>>>>>
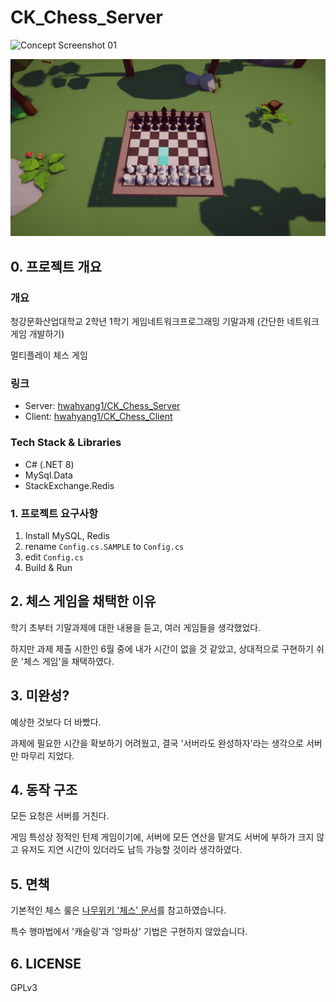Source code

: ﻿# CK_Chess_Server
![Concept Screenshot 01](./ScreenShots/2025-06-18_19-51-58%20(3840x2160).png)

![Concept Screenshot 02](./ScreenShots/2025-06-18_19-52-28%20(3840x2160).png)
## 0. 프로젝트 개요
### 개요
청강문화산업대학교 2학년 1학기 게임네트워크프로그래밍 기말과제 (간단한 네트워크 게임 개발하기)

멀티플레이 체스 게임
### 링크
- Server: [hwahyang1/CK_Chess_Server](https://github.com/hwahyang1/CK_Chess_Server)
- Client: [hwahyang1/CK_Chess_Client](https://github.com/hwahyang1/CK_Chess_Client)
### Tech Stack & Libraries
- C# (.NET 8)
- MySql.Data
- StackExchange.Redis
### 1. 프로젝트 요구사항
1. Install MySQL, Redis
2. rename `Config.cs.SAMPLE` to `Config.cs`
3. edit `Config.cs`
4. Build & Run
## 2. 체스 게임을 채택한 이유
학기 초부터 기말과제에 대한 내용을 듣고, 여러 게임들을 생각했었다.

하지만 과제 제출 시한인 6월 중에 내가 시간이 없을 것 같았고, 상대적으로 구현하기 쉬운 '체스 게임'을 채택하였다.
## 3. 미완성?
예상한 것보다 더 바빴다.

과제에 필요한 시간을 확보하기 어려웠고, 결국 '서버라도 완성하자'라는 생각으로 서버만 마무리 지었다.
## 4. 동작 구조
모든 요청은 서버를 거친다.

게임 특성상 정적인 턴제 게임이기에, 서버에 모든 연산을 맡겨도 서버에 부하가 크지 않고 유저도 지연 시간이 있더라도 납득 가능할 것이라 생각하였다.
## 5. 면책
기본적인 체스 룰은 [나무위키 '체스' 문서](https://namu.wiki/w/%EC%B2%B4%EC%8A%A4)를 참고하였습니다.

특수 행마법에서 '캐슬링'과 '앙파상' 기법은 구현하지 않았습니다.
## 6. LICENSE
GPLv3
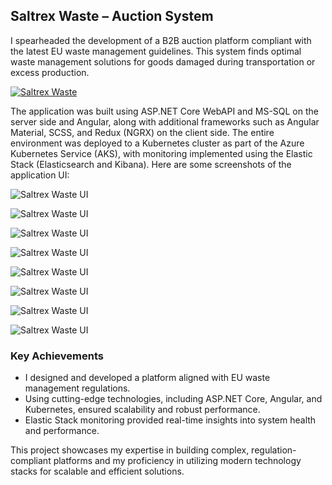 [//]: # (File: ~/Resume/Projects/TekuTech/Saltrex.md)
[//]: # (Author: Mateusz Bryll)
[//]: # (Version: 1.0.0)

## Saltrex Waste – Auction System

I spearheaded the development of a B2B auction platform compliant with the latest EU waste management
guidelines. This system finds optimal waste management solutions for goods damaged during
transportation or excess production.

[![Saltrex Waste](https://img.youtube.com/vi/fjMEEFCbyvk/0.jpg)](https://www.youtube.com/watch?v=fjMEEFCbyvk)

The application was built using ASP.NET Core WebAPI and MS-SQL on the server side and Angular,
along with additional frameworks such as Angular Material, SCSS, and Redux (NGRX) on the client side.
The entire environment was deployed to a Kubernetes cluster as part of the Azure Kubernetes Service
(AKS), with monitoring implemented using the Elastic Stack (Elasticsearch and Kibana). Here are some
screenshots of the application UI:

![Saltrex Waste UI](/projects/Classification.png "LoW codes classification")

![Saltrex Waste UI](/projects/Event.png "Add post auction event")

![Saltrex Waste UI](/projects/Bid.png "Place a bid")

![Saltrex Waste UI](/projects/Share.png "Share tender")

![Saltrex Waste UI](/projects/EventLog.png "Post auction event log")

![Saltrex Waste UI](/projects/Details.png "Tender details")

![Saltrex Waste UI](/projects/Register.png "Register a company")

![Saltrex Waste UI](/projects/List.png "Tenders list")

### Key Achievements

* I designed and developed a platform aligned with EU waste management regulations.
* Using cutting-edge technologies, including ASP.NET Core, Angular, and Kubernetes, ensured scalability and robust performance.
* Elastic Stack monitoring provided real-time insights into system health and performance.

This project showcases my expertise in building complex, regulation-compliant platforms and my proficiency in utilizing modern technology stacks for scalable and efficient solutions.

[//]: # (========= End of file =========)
<<<<<
>>>>>
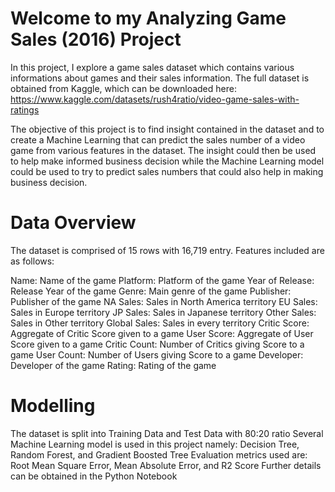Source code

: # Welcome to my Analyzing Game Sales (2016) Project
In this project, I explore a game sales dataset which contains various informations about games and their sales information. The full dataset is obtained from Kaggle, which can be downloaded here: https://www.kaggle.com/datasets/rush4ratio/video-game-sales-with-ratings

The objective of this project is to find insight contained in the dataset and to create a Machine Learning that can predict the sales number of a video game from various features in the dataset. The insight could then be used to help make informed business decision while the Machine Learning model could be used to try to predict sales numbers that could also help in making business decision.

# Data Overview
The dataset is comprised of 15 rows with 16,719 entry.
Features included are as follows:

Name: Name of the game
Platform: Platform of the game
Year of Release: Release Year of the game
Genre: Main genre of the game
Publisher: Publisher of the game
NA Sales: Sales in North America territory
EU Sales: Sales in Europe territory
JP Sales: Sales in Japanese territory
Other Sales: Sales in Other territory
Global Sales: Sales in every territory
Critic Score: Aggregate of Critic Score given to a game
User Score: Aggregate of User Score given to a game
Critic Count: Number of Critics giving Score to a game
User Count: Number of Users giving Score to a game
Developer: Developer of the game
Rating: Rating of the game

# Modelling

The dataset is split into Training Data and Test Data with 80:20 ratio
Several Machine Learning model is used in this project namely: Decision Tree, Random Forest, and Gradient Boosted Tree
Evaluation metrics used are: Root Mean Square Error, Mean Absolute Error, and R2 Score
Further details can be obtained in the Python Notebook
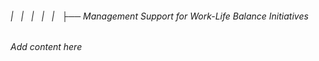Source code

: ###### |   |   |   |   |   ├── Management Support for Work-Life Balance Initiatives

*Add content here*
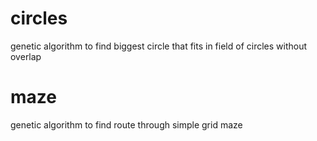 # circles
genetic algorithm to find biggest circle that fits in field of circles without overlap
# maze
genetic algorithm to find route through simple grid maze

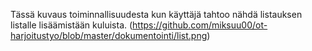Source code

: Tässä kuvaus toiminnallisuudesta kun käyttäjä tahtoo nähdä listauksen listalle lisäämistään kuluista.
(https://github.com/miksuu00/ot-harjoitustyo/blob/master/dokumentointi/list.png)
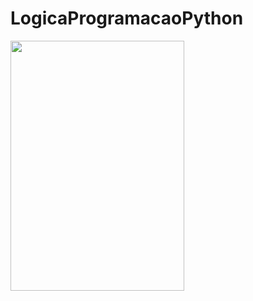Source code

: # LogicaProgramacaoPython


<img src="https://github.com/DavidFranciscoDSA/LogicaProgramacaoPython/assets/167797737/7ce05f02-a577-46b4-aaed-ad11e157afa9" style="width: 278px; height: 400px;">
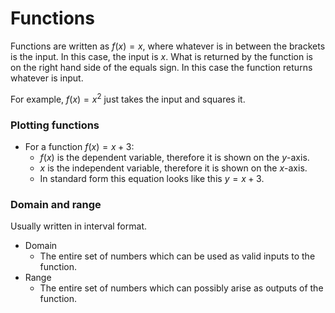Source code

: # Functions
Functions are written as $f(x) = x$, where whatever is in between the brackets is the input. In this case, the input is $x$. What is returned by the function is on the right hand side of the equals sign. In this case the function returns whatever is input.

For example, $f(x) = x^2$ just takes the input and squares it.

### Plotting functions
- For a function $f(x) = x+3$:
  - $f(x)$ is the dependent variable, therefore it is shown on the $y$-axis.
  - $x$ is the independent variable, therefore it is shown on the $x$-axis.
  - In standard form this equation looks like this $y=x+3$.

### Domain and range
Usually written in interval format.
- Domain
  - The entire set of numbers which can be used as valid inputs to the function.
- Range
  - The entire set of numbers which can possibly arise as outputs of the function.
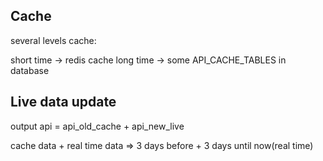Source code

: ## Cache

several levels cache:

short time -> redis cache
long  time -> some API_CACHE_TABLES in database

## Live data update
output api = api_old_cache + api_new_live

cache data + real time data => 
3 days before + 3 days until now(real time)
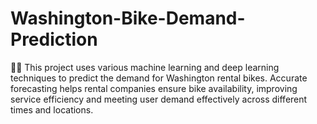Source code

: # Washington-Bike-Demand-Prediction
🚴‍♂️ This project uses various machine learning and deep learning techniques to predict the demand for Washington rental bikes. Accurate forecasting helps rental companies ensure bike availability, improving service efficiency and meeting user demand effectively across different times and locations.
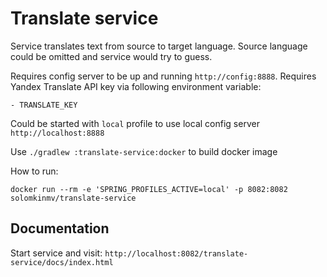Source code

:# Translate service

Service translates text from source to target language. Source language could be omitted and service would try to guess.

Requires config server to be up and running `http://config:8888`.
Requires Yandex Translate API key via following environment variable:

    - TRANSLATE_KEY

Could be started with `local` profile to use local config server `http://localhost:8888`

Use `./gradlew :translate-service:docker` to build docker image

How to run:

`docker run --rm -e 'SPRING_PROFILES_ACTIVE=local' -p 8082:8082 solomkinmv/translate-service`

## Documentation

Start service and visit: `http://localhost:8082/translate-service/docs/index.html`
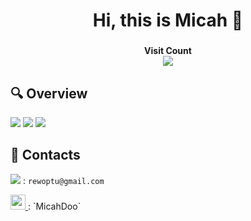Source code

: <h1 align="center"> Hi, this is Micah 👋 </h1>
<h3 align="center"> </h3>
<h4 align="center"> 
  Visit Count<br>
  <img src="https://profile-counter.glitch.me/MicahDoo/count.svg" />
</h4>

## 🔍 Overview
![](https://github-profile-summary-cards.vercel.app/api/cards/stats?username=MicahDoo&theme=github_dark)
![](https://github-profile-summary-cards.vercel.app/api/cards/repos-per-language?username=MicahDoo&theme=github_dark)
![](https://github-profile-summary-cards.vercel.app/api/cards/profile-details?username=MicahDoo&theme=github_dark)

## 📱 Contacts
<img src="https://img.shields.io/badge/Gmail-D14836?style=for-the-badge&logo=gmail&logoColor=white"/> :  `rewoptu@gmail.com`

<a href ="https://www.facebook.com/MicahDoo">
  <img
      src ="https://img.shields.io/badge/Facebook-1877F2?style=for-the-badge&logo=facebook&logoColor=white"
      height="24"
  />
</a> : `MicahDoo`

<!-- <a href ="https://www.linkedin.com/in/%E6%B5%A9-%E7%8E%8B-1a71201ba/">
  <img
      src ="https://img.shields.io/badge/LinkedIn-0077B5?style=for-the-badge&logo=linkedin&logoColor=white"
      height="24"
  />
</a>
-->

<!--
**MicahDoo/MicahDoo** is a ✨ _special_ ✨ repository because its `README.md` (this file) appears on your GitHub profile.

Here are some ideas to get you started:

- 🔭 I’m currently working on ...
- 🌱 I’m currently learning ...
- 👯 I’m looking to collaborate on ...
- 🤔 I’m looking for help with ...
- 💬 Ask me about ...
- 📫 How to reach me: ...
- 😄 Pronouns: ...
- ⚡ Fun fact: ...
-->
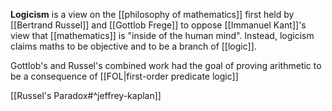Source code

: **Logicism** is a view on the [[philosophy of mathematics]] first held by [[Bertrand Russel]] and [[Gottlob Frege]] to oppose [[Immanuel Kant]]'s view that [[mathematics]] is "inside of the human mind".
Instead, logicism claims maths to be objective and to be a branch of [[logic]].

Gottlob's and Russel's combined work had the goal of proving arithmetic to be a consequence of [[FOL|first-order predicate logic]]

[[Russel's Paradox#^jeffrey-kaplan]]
<<<<<
>>>>>
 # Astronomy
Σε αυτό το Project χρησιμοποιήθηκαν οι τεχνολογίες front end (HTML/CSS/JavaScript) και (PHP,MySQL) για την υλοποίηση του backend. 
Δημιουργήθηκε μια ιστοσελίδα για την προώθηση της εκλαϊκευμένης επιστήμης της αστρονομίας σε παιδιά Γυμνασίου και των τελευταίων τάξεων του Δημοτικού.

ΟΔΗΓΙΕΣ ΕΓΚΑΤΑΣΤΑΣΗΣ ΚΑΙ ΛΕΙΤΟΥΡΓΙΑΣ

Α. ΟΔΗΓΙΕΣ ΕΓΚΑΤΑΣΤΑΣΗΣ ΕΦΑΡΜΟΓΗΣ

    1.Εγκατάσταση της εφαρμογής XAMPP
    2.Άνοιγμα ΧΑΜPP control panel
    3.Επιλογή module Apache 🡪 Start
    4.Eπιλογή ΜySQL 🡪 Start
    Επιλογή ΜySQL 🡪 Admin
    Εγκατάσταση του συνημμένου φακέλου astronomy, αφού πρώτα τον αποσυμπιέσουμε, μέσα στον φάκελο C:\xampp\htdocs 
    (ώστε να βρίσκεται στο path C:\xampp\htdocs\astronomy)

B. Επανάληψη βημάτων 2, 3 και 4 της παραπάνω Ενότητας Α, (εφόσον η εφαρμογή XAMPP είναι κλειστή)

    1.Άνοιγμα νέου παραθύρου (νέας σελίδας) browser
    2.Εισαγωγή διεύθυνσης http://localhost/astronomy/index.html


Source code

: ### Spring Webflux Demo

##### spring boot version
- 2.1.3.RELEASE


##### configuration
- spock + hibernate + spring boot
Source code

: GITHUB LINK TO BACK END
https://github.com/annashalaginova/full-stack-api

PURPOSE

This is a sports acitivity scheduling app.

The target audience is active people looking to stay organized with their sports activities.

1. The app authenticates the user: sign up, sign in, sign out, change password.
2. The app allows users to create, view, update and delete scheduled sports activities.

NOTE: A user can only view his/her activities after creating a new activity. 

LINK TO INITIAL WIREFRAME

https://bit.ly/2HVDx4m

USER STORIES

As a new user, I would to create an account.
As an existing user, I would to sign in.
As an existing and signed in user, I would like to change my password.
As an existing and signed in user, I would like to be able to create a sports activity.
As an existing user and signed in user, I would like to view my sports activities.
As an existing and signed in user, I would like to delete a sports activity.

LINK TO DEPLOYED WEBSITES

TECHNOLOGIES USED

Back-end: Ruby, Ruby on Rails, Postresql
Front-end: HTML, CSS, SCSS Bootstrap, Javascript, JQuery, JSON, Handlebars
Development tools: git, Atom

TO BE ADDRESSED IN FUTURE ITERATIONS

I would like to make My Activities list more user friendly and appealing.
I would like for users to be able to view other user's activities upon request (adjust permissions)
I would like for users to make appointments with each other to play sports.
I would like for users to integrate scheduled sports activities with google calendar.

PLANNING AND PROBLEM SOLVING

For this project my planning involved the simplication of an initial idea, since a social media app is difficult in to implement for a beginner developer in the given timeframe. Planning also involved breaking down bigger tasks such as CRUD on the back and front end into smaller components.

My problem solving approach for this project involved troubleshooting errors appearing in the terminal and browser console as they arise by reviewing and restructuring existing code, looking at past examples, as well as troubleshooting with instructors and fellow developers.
<<<<<
### Your task
Please copy all lines of the listing in which the string "Gottlob" occurs.

### Response area
: **Logicism** is a view on the [[philosophy of mathematics]] first held by [[Bertrand Russel]] and [[Gottlob Frege]] to oppose [[Immanuel Kant]]'s view that [[mathematics]] is "inside of the human mind".
Gottlob's and Russel's combined work had the goal of proving arithmetic to be a consequence of [[FOL|first-order predicate logic]]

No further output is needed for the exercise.